Ongoing Clinical Trials for Congenital Generalised Lipodystrophy
Currently, there are 2 ongoing clinical trials studying treatments for congenital generalised lipodystrophy across several European countries. These trials are investigating how specific medications can help manage this rare condition where the body has difficulty storing fat properly, often leading to diabetes and other metabolic complications.
Clinical trial locations
- Austria
- Belgium
- France
- Germany
- Italy
- Poland
- Sweden
Study on Metreleptin for Children Under 6 with Generalized Lipodystrophy and Related Diabetes or High Triglycerides
This trial is investigating metreleptin as a treatment for young children with generalised lipodystrophy. The condition affects how the body stores fat, which can lead to serious complications like diabetes and dangerously high levels of fats in the blood.
Who can participate:
Children under 6 years old who have never been treated with metreleptin before may be eligible for this study. To qualify, children must have a confirmed diagnosis of generalised lipodystrophy through genetic testing, imaging tests showing very little body fat, or a clinical diagnosis with low leptin hormone levels and signs of insulin resistance. Additionally, children must have either high blood sugar levels or high triglyceride levels. If a child has diabetes, they should be on a stable treatment plan for at least 90 days before joining the study. Similarly, children with high triglyceride levels should be on stable treatment for at least 6 weeks. Parents or guardians must be able to provide informed consent and agree to follow all study requirements.
Who cannot participate:
Children who are 6 years of age or older cannot join this study. Additionally, children who do not have a diagnosis of generalised lipodystrophy, or who do not have associated diabetes or high triglyceride levels, are not eligible.
What the study involves:
The trial focuses on metreleptin, a hormone replacement therapy given as an injection under the skin.
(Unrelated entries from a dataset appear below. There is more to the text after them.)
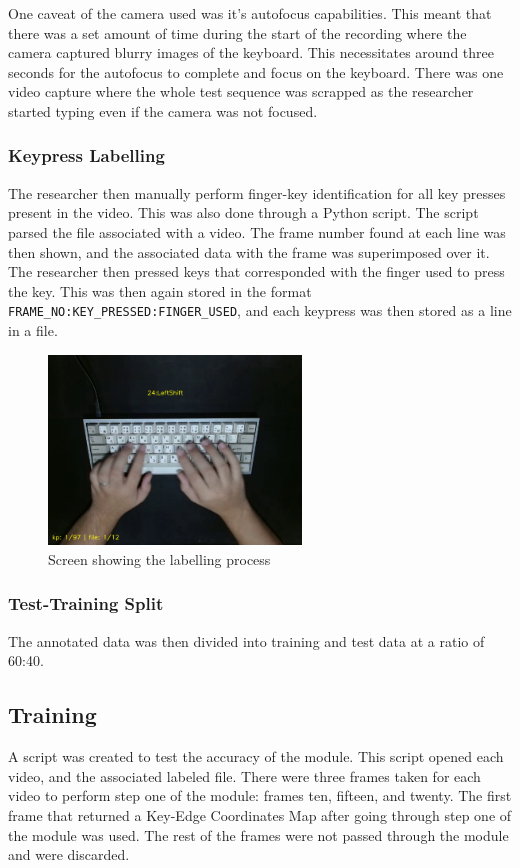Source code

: \documentclass{report}
\begin{document}
One caveat of the camera used was it's autofocus capabilities. This meant that
there was a set amount of time during the start of the recording where the
camera captured blurry images of the keyboard. This necessitates around three
seconds for the autofocus to complete and focus on the keyboard. There was one
video capture where the whole test sequence was scrapped as the researcher
started typing even if the camera was not focused.

\subsubsection{Keypress Labelling}
The researcher then manually perform finger-key identification for all key
presses present in the video. This was also done through a Python script. The
script parsed the file associated with a video. The frame number found at each
line was then shown, and the associated data with the frame was superimposed
over it. The researcher then pressed keys that corresponded with the finger used
to press the key. This was then again stored in the format
\texttt{FRAME\_NO:KEY\_PRESSED:FINGER\_USED}, and each keypress was then stored
as a line in a file.

\begin{figure}[H]
	\centering
	\includegraphics[width=0.6\textwidth]{labelling.png}
	\caption{Screen showing the labelling process}
	\centering
\end{figure}


\subsubsection{Test-Training Split}
The annotated data was then divided into training and test data at a ratio of
60:40.

\subsection{Training}
A script was created to test the accuracy of the module. This script opened each
video, and the associated labeled file. There were three frames taken for each
video to perform step one of the module: frames ten, fifteen, and twenty. The
first frame that returned a Key-Edge Coordinates Map after going through step
one of the module was used. The rest of the frames were not passed through the
module and were discarded.
\end{document}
Metreleptin works by replacing leptin, a hormone that is usually low in people with this condition. The goal is to help control blood sugar levels and reduce fat levels in the blood. The study will last for 12 months, during which participants will receive regular metreleptin injections. Children will attend regular follow-up visits where healthcare professionals will monitor their health, including blood sugar and triglyceride levels, and assess any side effects. The study aims to understand whether metreleptin can improve the quality of life for young children with this rare condition.
Study on the Effect of Raxtozinameran Vaccine in Reducing Type 1 Diabetes Risk in Children with High Genetic Susceptibility
This clinical trial is investigating whether a COVID-19 vaccine can help reduce the risk of developing type 1 diabetes in children who have a high genetic risk for the disease. Type 1 diabetes occurs when the body’s immune system attacks the cells in the pancreas that produce insulin.
Who can participate:
Children between 3 and 4 months old at the time of joining may be eligible. To qualify, children must have a high genetic risk of developing islet autoantibodies by age 6. This risk is determined by specific genetic markers, a polygenic risk score, and having a close family member with type 1 diabetes. Parents or guardians must provide written informed consent after being fully informed about the study.
What the study involves:
The trial is studying the Comirnaty Omicron XBB.1.5 COVID-19 mRNA Vaccine, which uses a small piece of genetic material called mRNA to help the body recognize and fight the virus that causes COVID-19. The vaccine is given as an injection. Some participants will receive this vaccine, while others will receive a simple saline solution as a placebo. The study aims to see if the vaccine helps prevent the development of islet autoantibodies, which are markers indicating the immune system is attacking the pancreas, or type 1 diabetes itself during childhood. Children will have regular follow-up visits to monitor their health and assess the vaccine’s effectiveness. The study will continue until 2029 to gather enough information about the vaccine’s impact on preventing type 1 diabetes in high-risk children.
Summary
There are currently 2 clinical trials underway for congenital generalised lipodystrophy, spanning multiple European countries including Belgium, France, Germany, Italy, Austria, Poland, and Sweden. The first trial specifically targets children with generalised lipodystrophy and is investigating metreleptin, a hormone replacement therapy designed to address the metabolic complications of the condition. This study is particularly focused on very young children under 6 years old who also have diabetes or high triglyceride levels.
The second trial takes a different approach by investigating whether early vaccination against COVID-19 might reduce the risk of developing type 1 diabetes in genetically susceptible infants. While this study focuses primarily on diabetes prevention rather than lipodystrophy treatment directly, it reflects the broader research interest in understanding and preventing the metabolic complications often associated with these conditions.
Both trials demonstrate the ongoing efforts to find better treatments for rare metabolic disorders in children, with a notable concentration of research activities in German-speaking countries and Belgium. The metreleptin trial represents a direct therapeutic approach to managing the condition, while the vaccine study explores preventive strategies for associated complications.